_RECORDS SHOWN_
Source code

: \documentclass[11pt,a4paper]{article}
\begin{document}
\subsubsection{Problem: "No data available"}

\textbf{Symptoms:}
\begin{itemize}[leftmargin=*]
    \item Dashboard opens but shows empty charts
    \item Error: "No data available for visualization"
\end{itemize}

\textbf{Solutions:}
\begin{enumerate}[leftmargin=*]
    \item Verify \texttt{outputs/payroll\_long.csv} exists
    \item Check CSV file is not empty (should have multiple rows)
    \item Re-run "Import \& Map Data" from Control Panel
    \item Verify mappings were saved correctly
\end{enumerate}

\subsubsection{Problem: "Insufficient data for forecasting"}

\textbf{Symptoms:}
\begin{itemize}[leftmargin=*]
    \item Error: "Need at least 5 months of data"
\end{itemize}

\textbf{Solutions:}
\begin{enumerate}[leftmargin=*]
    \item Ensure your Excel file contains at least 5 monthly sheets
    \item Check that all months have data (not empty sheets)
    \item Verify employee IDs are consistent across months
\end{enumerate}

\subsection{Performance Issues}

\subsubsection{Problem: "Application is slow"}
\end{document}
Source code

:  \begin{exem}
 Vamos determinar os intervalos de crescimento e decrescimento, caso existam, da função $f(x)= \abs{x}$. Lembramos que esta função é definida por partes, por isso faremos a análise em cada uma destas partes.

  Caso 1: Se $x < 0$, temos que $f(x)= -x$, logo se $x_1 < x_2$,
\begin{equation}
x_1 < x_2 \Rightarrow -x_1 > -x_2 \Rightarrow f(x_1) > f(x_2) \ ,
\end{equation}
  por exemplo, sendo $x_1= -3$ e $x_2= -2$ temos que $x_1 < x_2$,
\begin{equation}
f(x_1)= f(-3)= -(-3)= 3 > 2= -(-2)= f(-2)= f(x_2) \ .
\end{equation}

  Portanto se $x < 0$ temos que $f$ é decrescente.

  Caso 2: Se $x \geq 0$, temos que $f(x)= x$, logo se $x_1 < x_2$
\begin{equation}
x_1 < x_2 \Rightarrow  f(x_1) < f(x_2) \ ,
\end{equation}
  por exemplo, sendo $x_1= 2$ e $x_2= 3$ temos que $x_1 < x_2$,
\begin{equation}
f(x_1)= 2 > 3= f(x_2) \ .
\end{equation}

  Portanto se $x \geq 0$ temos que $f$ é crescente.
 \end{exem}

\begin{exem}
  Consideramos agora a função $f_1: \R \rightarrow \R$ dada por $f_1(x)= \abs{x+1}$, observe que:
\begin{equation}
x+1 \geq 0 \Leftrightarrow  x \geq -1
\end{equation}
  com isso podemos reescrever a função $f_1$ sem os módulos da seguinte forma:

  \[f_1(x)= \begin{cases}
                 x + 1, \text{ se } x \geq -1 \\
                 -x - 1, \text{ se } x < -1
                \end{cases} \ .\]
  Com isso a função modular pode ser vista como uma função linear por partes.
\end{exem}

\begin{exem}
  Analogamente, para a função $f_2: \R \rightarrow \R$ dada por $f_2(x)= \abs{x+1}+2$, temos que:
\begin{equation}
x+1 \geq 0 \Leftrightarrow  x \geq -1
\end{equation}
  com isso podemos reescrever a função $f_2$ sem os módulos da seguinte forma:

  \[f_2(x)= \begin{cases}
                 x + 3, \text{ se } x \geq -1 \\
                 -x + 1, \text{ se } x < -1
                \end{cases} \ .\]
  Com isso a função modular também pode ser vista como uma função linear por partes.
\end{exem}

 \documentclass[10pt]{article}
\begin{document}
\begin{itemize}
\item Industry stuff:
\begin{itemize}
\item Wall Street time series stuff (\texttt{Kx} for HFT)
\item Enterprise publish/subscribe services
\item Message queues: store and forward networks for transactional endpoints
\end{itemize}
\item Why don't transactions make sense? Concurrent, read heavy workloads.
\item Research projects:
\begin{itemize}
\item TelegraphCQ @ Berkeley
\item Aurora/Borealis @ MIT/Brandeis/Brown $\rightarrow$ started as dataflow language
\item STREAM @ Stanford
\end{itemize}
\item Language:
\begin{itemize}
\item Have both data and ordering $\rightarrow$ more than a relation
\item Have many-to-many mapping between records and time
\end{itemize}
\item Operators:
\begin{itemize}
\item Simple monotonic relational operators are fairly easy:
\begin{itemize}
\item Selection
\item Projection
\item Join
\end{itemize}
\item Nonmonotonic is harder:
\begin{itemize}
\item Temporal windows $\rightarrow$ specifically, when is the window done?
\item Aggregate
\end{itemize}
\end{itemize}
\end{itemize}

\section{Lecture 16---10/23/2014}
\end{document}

_REQUIRED ACTION_
Locate the word "sendo" in the records and collect each line it appears in.

_ANSWER AREA_
  por exemplo, sendo $x_1= -3$ e $x_2= -2$ temos que $x_1 < x_2$,
  por exemplo, sendo $x_1= 2$ e $x_2= 3$ temos que $x_1 < x_2$,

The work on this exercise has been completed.